Detailed molecular analyses of liver cell types showed that semaglutide shifts gene activity in LSCEs, prompting them to release anti-inflammatory molecules that act on the broader liver environment, pushing it toward a state more closely resembling a healthy, disease-free liver.

“It turns out that the receptor responsible for these benefits is in a very specialized population of liver cells. And this receptor orchestrates the production of molecules that talk to many different types of liver cells to calm down the inflammatory environment that is the problem in metabolic disease,” said Dr. Drucker, who is also a University Professor of medicine at the University of Toronto.

The findings carry practical implications. GLP-1 medicines have become widely prescribed, yet their mechanism of action in the body, beyond appetite suppression and blood sugar control, have remained incompletely understood. Knowing that semaglutide improves liver health independently of weight loss could influence prescribing decisions. Physicians may choose lower doses that avoid the side effects associated with the higher doses needed for significant weight loss, potentially also lowering costs for patients, said Dr. Drucker.

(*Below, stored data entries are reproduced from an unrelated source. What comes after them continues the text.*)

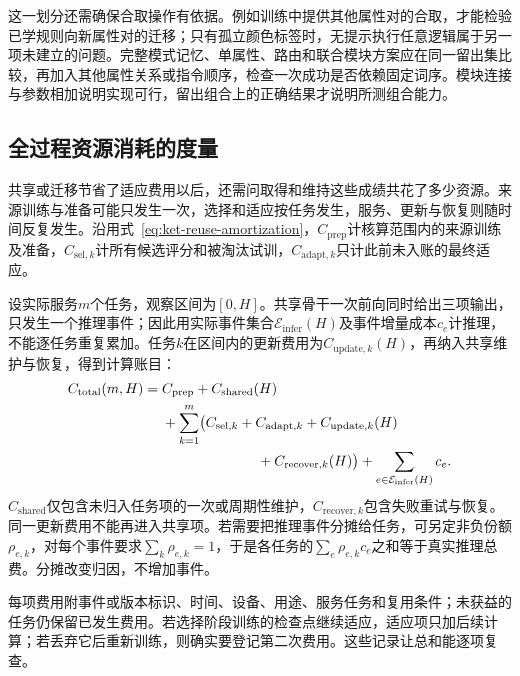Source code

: 这一划分还需确保合取操作有依据。例如训练中提供其他属性对的合取，才能检验已学规则向新属性对的迁移；只有孤立颜色标签时，无提示执行任意逻辑属于另一项未建立的问题。完整模式记忆、单属性、路由和联合模块方案应在同一留出集比较，再加入其他属性关系或指令顺序，检查一次成功是否依赖固定词序。模块连接与参数相加说明实现可行，留出组合上的正确结果才说明所测组合能力。

\subsection{全过程资源消耗的度量}
\label{sec:ket-evaluation-resources}

共享或迁移节省了适应费用以后，还需问取得和维持这些成绩共花了多少资源。来源训练与准备可能只发生一次，选择和适应按任务发生，服务、更新与恢复则随时间反复发生。沿用式~\eqref{eq:ket-reuse-amortization}，$C_{\mathrm{prep}}$计核算范围内的来源训练及准备，$C_{\mathrm{sel},k}$计所有候选评分和被淘汰试训，$C_{\mathrm{adapt},k}$只计此前未入账的最终适应。

设实际服务$m$个任务，观察区间为$[0,H]$。共享骨干一次前向同时给出三项输出，只发生一个推理事件；因此用实际事件集合$\mathcal E_{\mathrm{infer}}(H)$及事件增量成本$c_e$计推理，不能逐任务重复累加。任务$k$在区间内的更新费用为$C_{\mathrm{update},k}(H)$，再纳入共享维护与恢复，得到计算账目：
\begin{equation}
  \begin{aligned}
    C_{\mathrm{total}}(m,H)
    ={}&C_{\mathrm{prep}}+C_{\mathrm{shared}}(H)\\
       &+\sum_{k=1}^{m}\bigl(
        C_{\mathrm{sel},k}+C_{\mathrm{adapt},k}
        +C_{\mathrm{update},k}(H)\\
       &\hspace{24mm}+C_{\mathrm{recover},k}(H)\bigr)
        +\sum_{e\in\mathcal E_{\mathrm{infer}}(H)}c_e.
  \end{aligned}
  \label{eq:ket-evaluation-ledger}
\end{equation}
$C_{\mathrm{shared}}$仅包含未归入任务项的一次或周期性维护，$C_{\mathrm{recover},k}$包含失败重试与恢复。同一更新费用不能再进入共享项。若需要把推理事件分摊给任务，可另定非负份额$\rho_{e,k}$，对每个事件要求$\sum_k\rho_{e,k}=1$，于是各任务的$\sum_e\rho_{e,k}c_e$之和等于真实推理总费。分摊改变归因，不增加事件。

每项费用附事件或版本标识、时间、设备、用途、服务任务和复用条件；未获益的任务仍保留已发生费用。若选择阶段训练的检查点继续适应，适应项只加后续计算；若丢弃它后重新训练，则确实要登记第二次费用。这些记录让总和能逐项复查。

He added, “We're not saying weight loss isn't important because many things improve when patients lose weight. But we now know that weight shouldn't be the only measure of success, because GLP-1 medicines will improve liver health whether or not the patient loses weight.” 

This research was funded by grants from the Canadian Institutes of Health Research and a Sinai Health-Novo Nordisk Foundation Fund in Regulatory peptides.

Services Spotlight: Network Biology Collaborative Centre (NBCC)

Dissecting how semaglutide improves metabolic liver disease required an integrated, multi-platform approach to determine which liver cell populations respond to treatment and how signalling networks within these cells are reshaped by disease and treatment. This work was enabled by the advanced research infrastructure available through Sinai Health’s Network Biology Collaborative Centre (NBCC). 

Single-cell RNA sequencing approaches were used to identify LSECs as responsive to semaglutide and to measure how genes activity was affected in individual liver cells. Changes in gene activity were corroborated by mass spectrometry-based measurements of proteins, the end products of genes. Both methods detected two proteins, FABP4 and CD36, that were previously identified in clinical trials as biomarkers of semaglutide responsiveness. To monitor liver inflammation, the team applied image-based flow cytometry to track the abundance of specific immune cell populations during disease progression and following treatment. 

NBCC platforms and expertise are available to internal and external investigators, supporting collaborative, translational research from mechanistic discovery to clinical relevance.